La Vierge rouge, la Sarah Bernardt noire, comparée à Jeanne d'Arc par Verlaine, adoubée par Victor Hugo, elle était déjà renommée de son vivant mais c'est aussi parce qu'elle s'est écrit que l'on peut mieux cerner sa personnalité depuis et qu'elle nous parvient en icône de la Commune aujourd'hui, sûrement aussi grâce à sa correspondance avec Victor Hugo, pouvant aller jusqu'à prendre le dessus sur le reste de sa vie, comme à sa station parisienne éponyme. Et puis Louise Michel était « un personnage d'Hugo qui avait échappé à son auteur », elle s'invente dans ses écrits en sublimant sa vie, lui donnant même un relief poétique au bagne de Nouvelle-Calédonie.
Rien ne la prédestinait pourtant à tout cela, elle l'enfant sans père identifié, traitée néanmoins comme « la demoiselle du domaine » où travaillait sa mère, car la rumeur disait qu'elle était la petite-fille des maîtres. Elle deviendra une institutrice engagée après une enfance passée dans la rêverie, refusant à ses élèves les prières à l'empereur, lui préférant les chants de la Marseillaise. le reste on le connaît, la Commune où le procès de toutes ces femmes « menait à elle », le bagne, et le retour avec « sa colère  qui est son oxygène », toujours et encore surveillée dans « sa croisade sociale »
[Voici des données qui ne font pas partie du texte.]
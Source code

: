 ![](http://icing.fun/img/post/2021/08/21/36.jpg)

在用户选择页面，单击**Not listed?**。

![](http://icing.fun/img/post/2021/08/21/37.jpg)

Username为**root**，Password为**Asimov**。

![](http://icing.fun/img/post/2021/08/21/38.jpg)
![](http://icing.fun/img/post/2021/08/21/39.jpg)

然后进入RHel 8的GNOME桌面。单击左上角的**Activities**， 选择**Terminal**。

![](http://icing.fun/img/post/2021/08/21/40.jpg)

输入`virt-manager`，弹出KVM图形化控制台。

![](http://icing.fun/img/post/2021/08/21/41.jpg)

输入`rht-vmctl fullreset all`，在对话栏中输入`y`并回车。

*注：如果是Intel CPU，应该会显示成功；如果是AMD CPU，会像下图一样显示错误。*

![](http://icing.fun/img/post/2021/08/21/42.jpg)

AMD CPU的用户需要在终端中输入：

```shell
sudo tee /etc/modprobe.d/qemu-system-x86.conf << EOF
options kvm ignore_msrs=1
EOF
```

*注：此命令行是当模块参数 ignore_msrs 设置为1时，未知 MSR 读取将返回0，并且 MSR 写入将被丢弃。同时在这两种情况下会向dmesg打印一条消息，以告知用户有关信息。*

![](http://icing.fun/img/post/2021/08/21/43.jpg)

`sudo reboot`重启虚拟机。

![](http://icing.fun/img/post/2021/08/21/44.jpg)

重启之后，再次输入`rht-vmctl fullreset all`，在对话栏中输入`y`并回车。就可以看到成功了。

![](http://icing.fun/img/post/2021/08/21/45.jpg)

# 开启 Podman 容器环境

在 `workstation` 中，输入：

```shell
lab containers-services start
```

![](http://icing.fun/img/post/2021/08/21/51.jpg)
Il ne faut pas s'attendre dans ce récit à une lecture en mode page-turner malgré la chronologie respectée dans ses grandes lignes, une lecture qui serait lisse et débroussaillée des aléas de la recherche journalistique. On est quand même dans la bio d'une anarchiste de la Commune partiellement enterrée aux Archives. Judith Perrignon y est allée, sur les traces de la future anarchiste en photographiant les documents au besoin, étonnée par « ces papiers vieux de plus d'un siècle qui glissent dans ma mémoire numérique », même si les phrases de Louise Michel ne lui paraissent pas anachroniques. La journaliste farfouille ainsi dans les boîtes, extrait aussi des passages des Mémoires de Louise Michel, fait parler la correspondance avec Victor Hugo, convoque des spécialistes qui se sont exprimés sur le sujet, interrompt par les questions du juge à Louise Michel durant ses procès, agrémente son récit d'éléments journalistiques voire personnels liés à sa quête.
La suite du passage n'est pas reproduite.